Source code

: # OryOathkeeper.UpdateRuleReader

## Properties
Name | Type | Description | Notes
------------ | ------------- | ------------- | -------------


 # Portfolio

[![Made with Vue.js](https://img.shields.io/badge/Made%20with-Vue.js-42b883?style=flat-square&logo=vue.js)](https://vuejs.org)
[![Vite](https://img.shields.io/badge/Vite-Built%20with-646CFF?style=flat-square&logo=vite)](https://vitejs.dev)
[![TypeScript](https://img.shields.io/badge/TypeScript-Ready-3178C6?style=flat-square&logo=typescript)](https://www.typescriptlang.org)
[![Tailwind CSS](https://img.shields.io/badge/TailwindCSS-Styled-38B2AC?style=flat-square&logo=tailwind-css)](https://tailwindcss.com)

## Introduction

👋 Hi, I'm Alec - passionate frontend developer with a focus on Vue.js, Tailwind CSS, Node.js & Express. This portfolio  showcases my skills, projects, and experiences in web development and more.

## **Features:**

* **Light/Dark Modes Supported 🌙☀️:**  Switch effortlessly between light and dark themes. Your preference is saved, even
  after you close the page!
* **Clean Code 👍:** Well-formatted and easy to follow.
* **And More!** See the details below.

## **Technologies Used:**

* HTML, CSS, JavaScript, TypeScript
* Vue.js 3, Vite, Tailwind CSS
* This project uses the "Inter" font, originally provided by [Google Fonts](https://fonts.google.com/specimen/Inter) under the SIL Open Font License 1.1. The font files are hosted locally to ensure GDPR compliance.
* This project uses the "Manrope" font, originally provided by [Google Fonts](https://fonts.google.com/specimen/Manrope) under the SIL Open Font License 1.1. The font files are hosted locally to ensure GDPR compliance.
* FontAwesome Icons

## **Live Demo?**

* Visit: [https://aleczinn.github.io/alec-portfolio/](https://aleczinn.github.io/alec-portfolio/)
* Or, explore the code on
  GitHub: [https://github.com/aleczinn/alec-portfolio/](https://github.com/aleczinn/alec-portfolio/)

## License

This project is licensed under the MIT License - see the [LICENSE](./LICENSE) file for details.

◆ Exercise directions ◆
Every line above that carries the string "provided" should be copied.

◆ Solved problem ◆
* This project uses the "Inter" font, originally provided by [Google Fonts](https://fonts.google.com/specimen/Inter) under the SIL Open Font License 1.1. The font files are hosted locally to ensure GDPR compliance.
* This project uses the "Manrope" font, originally provided by [Google Fonts](https://fonts.google.com/specimen/Manrope) under the SIL Open Font License 1.1. The font files are hosted locally to ensure GDPR compliance.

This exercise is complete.